Gregor drank his coffee and tried to think. He thought about Stewart Gordon. He thought about Clara Walsh. He thought about what little he knew about the people involved in this. Arrow Normand and Marcey Mandret and Kendra Rhode were on tele vis ion. He’d seen them there, if not often. Annabeth Falmer was a writer Tibor talked about. It was just the murdered man, this Mark Anderman, who was a complete and utter blank.
He had just finished his coffee when a woman walked in, dressed elaborately in overbulky outerwear, and went to sit down with the middle-aged man. She started to unwind herself from her clothes, and Gregor realized that this was the infamous Kendra Rhode, right down to the thick and oddly hooded eyes that had become her trademark everywhere. If she was supposed to be incognito, she was doing it badly—but then, if reports about her were true, she never did anything incognito. The point of her life was making sure that none of it was ever lived unobserved.

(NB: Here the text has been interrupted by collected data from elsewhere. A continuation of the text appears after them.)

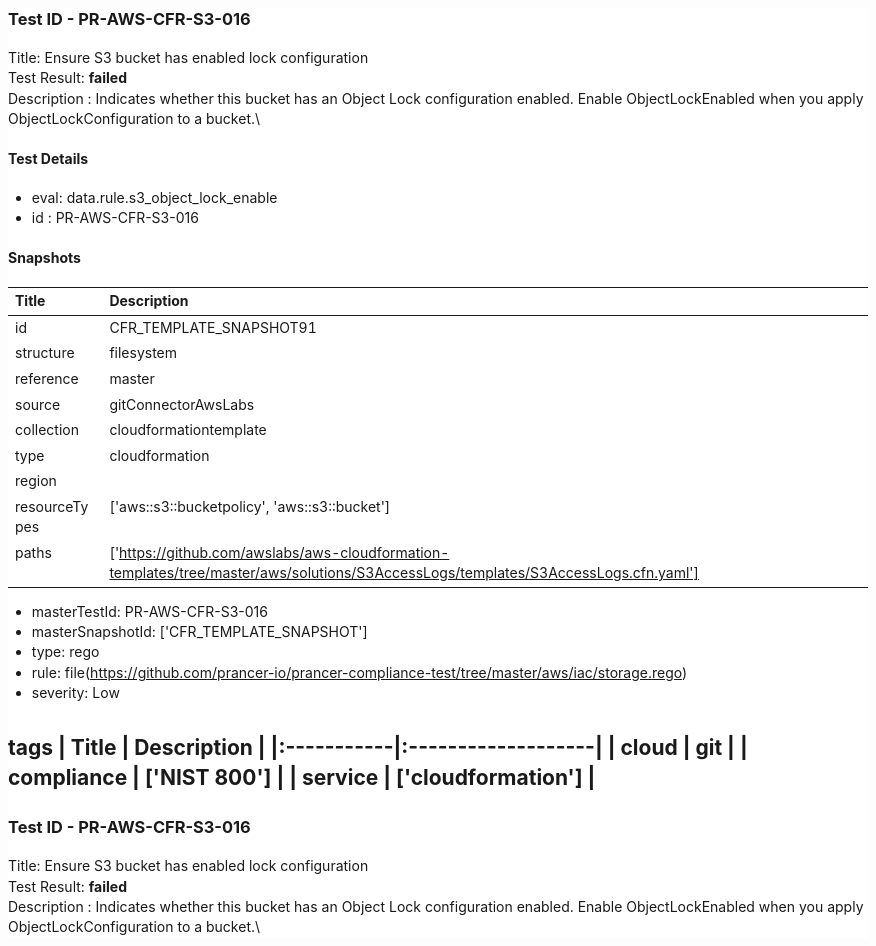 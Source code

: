### Test ID - PR-AWS-CFR-S3-016
Title: Ensure S3 bucket has enabled lock configuration\
Test Result: **failed**\
Description : Indicates whether this bucket has an Object Lock configuration enabled. Enable ObjectLockEnabled when you apply ObjectLockConfiguration to a bucket.\

#### Test Details
- eval: data.rule.s3_object_lock_enable
- id : PR-AWS-CFR-S3-016

#### Snapshots
| Title         | Description                                                                                                                        |
|:--------------|:-----------------------------------------------------------------------------------------------------------------------------------|
| id            | CFR_TEMPLATE_SNAPSHOT91                                                                                                            |
| structure     | filesystem                                                                                                                         |
| reference     | master                                                                                                                             |
| source        | gitConnectorAwsLabs                                                                                                                |
| collection    | cloudformationtemplate                                                                                                             |
| type          | cloudformation                                                                                                                     |
| region        |                                                                                                                                    |
| resourceTypes | ['aws::s3::bucketpolicy', 'aws::s3::bucket']                                                                                       |
| paths         | ['https://github.com/awslabs/aws-cloudformation-templates/tree/master/aws/solutions/S3AccessLogs/templates/S3AccessLogs.cfn.yaml'] |

- masterTestId: PR-AWS-CFR-S3-016
- masterSnapshotId: ['CFR_TEMPLATE_SNAPSHOT']
- type: rego
- rule: file(https://github.com/prancer-io/prancer-compliance-test/tree/master/aws/iac/storage.rego)
- severity: Low

tags
| Title      | Description        |
|:-----------|:-------------------|
| cloud      | git                |
| compliance | ['NIST 800']       |
| service    | ['cloudformation'] |
----------------------------------------------------------------


### Test ID - PR-AWS-CFR-S3-016
Title: Ensure S3 bucket has enabled lock configuration\
Test Result: **failed**\
Description : Indicates whether this bucket has an Object Lock configuration enabled. Enable ObjectLockEnabled when you apply ObjectLockConfiguration to a bucket.\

Under other circumstances, with a different person, he would have gone up and introduced himself. He was probably going to have to talk to her eventually, and it was always best to talk to suspects and witnesses before they’d had time to get ready for you. In these circumstances, Gregor knew it wasn’t possible. This was a woman who talked to no one when she didn’t want to. She even had a plausible reason to refuse.